It seemed to me that the first instinct was to get them men lined up. Then the dragon assorted, and basically shocked them into a state of stupor. Ideally they would have done what you mentioned, but they were dumbfounded.


----------



## DevdogAZ (Apr 16, 2003)

My guess is that Cersei basically commanded the army to take the Scorpion with them, but none of the leaders actually thought it would need to be used and therefore didn't bother to have anyone manning it or trained on its use. Also, given that none of these people had ever seen a dragon before, my guess is they were all pretty much in awe with their jaws glued to the floor when they first saw it coming at them, and it wasn't until after it fried a giant hole in their line that anyone realized they needed to do anything about it, which is when Jaime ordered Bronn to go get on it.


----------



## MacThor (Feb 7, 2002)

DevdogAZ said:


> Similarly, if the producers were going to kill Jaime, there would have been no doubt at the end of the episode that he was dead. So it was kind of stupid for them to even end the episode on that pseudo-cliffhanger.


Keep Scott Gimple far away from this show.


----------



## Marco (Sep 19, 2000)

DevdogAZ said:


> It would be amazing to have the Dothraki charging and all of the Lannister army lined up ready to face the onslaught, and then have Dany appear out of nowhere from the side and simply strafe down the line of Lannisters before the Dothraki even get there. Better yet, one from each side (like the velociraptor comments above) and get them from both sides while they're concentrating on the Dothraki ahead.

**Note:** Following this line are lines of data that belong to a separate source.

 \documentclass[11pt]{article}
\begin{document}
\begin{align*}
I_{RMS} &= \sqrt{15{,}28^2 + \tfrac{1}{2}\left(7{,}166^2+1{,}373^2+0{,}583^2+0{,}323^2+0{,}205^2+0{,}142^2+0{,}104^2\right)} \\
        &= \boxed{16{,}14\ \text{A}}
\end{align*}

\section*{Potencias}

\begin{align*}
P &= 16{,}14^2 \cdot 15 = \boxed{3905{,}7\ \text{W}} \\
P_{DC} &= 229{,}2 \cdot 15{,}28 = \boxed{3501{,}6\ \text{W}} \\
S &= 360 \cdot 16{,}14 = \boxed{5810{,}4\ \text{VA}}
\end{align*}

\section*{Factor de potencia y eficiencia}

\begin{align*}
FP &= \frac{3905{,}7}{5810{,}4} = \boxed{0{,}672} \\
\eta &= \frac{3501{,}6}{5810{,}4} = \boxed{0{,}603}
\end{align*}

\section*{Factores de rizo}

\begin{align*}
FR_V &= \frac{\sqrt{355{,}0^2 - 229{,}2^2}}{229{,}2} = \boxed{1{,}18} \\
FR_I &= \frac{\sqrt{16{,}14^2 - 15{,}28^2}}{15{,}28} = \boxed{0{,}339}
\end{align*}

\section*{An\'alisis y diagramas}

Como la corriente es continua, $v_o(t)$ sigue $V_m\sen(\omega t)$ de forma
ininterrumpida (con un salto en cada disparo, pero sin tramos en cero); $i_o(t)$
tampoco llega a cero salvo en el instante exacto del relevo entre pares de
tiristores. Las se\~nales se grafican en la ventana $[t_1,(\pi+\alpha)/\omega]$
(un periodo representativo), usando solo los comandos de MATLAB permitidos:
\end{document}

Would have been much smarter tactics.


----------



## pendragn (Jan 21, 2001)

Marco said:


> Would have been much smarter tactics.


It would have. But much like my scorpion question above it makes for less exciting TV.


----------



## TonyD79 (Jan 4, 2002)

Howie said:


> I was bass fishing with a couple of buddies, all 3 of us crowded into a little john boat, and one of the guys went to cast his lure and caught my wrist on the backswing. It was pretty bad. The lure had several barbs and it went in 1/4" or so, but didn't come out. We were thinking about going somewhere and having it removed. Instead I drank about 8 beers and had the guy that did it push the barbs through and cut them off and pull the rest of the hook out. He's a dentist, I figured that was as good as a doctor, and much cheaper. This has been at least 30 years ago, and I still have what's left of the lure in my tackle box. I made it through OK, so Drogon should have no problem.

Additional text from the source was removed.